Search the listing below for the string "right" and show each line that contains it.

Excerpted data
══════
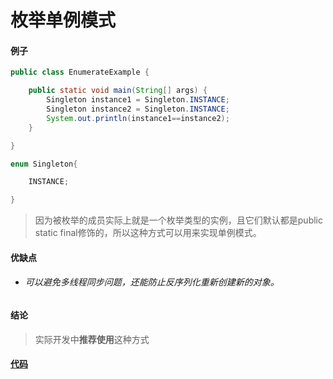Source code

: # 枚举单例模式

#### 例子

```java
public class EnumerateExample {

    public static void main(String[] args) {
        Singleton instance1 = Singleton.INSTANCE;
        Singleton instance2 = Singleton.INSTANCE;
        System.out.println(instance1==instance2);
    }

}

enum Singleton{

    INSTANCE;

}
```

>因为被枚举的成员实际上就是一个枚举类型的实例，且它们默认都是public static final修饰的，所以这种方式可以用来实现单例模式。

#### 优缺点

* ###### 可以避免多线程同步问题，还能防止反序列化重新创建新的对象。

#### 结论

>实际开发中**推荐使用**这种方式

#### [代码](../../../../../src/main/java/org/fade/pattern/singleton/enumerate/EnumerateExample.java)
══════
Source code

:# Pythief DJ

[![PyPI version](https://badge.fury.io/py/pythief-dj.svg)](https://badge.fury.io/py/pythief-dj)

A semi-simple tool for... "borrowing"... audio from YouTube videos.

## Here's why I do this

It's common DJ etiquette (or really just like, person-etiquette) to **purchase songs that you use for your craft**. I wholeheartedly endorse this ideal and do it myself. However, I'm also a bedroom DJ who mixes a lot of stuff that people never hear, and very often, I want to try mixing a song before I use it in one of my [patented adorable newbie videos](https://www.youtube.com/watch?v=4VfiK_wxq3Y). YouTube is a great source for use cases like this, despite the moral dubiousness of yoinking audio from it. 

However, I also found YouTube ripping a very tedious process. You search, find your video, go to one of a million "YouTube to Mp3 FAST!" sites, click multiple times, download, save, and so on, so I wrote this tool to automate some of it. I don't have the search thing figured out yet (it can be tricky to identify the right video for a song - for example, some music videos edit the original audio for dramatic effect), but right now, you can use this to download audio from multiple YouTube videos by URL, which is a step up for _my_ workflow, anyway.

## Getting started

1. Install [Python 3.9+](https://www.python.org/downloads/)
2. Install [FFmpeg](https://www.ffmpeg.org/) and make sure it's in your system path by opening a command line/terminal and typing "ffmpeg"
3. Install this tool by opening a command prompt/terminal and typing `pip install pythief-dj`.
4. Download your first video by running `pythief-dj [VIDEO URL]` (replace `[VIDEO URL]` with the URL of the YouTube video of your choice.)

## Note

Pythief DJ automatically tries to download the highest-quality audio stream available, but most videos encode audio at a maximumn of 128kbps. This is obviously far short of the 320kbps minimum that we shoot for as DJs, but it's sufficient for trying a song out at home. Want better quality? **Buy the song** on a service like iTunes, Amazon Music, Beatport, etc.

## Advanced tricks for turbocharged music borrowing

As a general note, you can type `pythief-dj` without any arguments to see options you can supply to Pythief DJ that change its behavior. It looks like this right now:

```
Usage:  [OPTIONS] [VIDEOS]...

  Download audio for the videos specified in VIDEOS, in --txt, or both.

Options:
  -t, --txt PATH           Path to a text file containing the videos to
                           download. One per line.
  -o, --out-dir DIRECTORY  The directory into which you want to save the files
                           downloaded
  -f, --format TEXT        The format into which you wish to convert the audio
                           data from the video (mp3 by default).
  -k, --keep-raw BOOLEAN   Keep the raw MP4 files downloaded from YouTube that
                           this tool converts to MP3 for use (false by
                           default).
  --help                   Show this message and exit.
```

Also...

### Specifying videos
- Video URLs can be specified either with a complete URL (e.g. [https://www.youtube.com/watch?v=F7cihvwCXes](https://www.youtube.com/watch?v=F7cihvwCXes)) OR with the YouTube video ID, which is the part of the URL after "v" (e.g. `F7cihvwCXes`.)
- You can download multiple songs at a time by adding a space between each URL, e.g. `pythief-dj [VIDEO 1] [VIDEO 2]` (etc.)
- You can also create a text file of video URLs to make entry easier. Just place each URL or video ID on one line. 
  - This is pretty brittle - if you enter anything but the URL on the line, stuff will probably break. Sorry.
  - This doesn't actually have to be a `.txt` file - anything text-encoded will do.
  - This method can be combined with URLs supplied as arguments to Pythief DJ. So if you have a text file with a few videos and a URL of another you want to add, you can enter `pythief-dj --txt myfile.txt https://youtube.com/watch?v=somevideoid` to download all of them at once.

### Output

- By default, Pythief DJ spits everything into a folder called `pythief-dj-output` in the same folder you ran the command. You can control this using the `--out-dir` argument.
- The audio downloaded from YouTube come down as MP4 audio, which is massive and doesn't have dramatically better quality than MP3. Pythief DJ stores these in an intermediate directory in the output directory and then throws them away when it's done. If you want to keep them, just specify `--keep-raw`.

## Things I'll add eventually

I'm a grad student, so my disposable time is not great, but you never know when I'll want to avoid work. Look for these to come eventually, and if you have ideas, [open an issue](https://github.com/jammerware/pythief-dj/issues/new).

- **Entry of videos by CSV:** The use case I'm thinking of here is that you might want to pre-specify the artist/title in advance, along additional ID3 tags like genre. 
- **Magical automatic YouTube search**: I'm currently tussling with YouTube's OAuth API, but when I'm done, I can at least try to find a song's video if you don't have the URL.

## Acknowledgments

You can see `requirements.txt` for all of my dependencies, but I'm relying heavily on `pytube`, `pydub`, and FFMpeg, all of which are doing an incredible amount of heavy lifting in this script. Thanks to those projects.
══════
Response
However, I also found YouTube ripping a very tedious process. You search, find your video, go to one of a million "YouTube to Mp3 FAST!" sites, click multiple times, download, save, and so on, so I wrote this tool to automate some of it. I don't have the search thing figured out yet (it can be tricky to identify the right video for a song - for example, some music videos edit the original audio for dramatic effect), but right now, you can use this to download audio from multiple YouTube videos by URL, which is a step up for _my_ workflow, anyway.
As a general note, you can type `pythief-dj` without any arguments to see options you can supply to Pythief DJ that change its behavior. It looks like this right now:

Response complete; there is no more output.